Many of us do not have the ideal family situation of "a husband and his wife and their children happy at home," often through no fault of our own. Sometimes husbands are unworthy or are not members, or absent altogether through death or divorce. Sometimes a person does not marry. Sometimes a couple has no children of their own to bless. How can they receive the full blessings of the priesthood? The Church and its members, in a unified team of both men and women, are expected to serve and love and minister to them, to support them and provide the blessings of the priesthood to any who desire to receive them:  "Pure religion and undefiled before God and the Father is this, To visit the fatherless and the widows in their affliction, and to keep himself unspotted from the world" (James 1:27).
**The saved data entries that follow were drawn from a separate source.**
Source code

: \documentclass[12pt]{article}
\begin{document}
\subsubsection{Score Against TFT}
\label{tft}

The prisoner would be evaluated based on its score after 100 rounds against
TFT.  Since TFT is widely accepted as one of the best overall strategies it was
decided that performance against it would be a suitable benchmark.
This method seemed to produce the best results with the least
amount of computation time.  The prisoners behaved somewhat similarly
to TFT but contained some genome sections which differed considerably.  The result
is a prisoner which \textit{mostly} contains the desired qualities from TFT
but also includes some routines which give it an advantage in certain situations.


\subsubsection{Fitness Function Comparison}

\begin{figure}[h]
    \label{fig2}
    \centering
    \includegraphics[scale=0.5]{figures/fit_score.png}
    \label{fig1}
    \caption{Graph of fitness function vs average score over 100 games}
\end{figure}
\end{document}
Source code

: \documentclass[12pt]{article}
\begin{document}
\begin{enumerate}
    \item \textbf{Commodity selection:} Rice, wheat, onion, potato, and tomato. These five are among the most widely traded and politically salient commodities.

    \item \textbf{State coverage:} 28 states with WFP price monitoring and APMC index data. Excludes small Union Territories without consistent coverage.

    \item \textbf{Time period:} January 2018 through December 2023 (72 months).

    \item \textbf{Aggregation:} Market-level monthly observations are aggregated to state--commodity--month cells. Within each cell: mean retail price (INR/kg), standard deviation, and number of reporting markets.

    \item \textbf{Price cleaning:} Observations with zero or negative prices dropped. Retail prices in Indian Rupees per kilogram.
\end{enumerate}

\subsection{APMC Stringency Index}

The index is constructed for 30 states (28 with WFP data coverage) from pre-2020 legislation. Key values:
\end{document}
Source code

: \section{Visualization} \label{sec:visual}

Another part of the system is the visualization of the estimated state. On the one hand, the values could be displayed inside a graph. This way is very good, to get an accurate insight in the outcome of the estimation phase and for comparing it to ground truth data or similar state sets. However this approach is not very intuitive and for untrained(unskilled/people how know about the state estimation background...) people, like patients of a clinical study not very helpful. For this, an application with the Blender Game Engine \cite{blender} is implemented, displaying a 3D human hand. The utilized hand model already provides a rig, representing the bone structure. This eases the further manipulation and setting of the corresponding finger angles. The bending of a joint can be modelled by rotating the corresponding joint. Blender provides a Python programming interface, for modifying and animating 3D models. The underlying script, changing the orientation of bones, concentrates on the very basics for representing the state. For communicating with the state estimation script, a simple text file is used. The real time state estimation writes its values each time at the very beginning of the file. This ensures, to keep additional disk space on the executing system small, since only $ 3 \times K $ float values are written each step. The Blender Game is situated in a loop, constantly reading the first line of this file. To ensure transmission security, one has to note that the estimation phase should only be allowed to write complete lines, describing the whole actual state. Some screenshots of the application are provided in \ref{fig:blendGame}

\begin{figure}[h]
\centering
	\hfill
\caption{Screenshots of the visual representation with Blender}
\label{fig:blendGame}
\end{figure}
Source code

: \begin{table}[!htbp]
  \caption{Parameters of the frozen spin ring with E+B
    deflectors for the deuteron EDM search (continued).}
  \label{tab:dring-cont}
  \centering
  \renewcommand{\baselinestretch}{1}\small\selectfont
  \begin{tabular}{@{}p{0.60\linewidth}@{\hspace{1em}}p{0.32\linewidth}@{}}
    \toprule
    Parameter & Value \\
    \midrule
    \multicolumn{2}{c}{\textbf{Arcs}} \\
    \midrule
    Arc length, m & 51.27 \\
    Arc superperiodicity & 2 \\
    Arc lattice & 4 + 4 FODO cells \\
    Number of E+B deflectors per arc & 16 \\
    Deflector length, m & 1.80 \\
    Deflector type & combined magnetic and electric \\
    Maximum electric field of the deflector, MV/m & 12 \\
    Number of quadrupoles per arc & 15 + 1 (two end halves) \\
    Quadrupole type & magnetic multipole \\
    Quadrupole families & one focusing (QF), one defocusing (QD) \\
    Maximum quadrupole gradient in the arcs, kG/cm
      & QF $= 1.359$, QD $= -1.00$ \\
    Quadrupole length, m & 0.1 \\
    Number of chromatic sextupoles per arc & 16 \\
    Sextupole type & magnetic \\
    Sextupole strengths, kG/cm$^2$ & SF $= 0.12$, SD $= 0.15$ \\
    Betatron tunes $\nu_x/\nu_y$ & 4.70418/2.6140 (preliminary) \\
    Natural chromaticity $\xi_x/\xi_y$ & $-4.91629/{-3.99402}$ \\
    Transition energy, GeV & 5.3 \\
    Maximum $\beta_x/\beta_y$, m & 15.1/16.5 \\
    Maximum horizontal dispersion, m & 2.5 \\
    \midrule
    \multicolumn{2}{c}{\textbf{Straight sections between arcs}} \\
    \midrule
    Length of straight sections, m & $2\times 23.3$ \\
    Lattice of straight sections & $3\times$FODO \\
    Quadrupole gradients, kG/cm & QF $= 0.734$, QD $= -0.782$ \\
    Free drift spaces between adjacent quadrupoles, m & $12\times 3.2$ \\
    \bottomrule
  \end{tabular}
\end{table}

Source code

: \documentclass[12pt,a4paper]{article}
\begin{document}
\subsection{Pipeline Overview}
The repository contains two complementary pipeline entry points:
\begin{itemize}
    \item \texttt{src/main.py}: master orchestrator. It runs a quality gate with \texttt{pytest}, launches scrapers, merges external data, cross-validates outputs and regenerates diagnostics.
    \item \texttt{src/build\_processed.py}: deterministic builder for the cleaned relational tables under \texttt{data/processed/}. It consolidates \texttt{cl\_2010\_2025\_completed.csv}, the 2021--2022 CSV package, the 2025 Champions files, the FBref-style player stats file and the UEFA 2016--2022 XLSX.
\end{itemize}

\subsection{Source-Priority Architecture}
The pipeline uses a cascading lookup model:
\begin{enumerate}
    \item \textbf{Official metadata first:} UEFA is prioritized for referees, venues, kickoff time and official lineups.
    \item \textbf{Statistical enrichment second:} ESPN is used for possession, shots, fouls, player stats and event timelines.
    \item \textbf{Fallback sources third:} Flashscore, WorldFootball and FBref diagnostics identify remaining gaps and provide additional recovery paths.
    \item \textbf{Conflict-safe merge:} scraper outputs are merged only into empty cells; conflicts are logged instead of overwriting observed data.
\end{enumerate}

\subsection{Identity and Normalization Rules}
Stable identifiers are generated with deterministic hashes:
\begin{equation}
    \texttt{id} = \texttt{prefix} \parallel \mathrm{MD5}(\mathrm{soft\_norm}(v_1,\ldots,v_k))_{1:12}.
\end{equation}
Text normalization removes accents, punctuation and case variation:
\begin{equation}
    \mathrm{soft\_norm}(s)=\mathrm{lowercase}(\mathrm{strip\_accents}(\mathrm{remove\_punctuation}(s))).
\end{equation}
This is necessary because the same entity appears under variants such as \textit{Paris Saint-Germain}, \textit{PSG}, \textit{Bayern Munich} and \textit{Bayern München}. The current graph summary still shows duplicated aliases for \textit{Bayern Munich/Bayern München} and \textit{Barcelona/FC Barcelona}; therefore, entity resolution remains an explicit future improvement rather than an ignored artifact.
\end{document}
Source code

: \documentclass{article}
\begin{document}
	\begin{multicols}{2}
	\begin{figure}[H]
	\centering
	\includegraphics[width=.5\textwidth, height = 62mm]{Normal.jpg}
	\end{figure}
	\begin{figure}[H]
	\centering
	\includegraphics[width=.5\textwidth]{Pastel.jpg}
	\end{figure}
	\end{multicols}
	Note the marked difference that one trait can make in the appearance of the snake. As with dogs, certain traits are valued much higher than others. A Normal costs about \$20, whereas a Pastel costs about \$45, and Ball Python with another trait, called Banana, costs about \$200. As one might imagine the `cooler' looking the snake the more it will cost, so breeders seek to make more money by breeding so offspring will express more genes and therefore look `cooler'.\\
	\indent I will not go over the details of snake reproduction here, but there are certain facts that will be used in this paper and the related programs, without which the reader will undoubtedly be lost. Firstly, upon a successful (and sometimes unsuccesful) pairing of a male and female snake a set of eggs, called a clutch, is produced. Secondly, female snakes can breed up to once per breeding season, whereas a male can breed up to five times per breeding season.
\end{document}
Members sometimes fail in their responsibility, but sometimes we succeed, and always we are urged over and over again by our leaders to keep trying, to reach out and serve and lift and love unconditionally.

Sometimes there is pain in belonging to a church that teaches an ideal when one does not fit that ideal. I know because I have felt it. But in spite of the pain of mortal shortcomings and disappointment, I have found peace and power in the atonement. I have found strength in the covenants of the gospel, because though we board the ark two-by-two, the Savior blesses us one by one. The priesthood of God opens the door to the atonement of Christ to heal all wounds. The Church of Jesus Christ and its priesthood is a stepping stone--a necessary one, but only a stepping stone--to the salvation of an individual in the family of Christ.
There might be wards and stakes in heaven—I don’t know anything about them—and there may well be some other organization that we don’t know much about. But what we do know will exist in heaven is families. And most of anything that has been revealed about afterlife and our eternal life, our celestial life, focuses on family organization, and thus the high principles of the temple, the covenants we make there. (Elder Holland, Worldwide Leadership Training Meeting 2008)
I am grateful for the priesthood of God in my home, that I can partake, with my wife, in God's power to do his work--"to bring to pass the immortality and eternal life" of three of his children. I look forward to understanding better the work of my Heavenly Parents as I try my best to emulate the patterns they reveal through the prophets.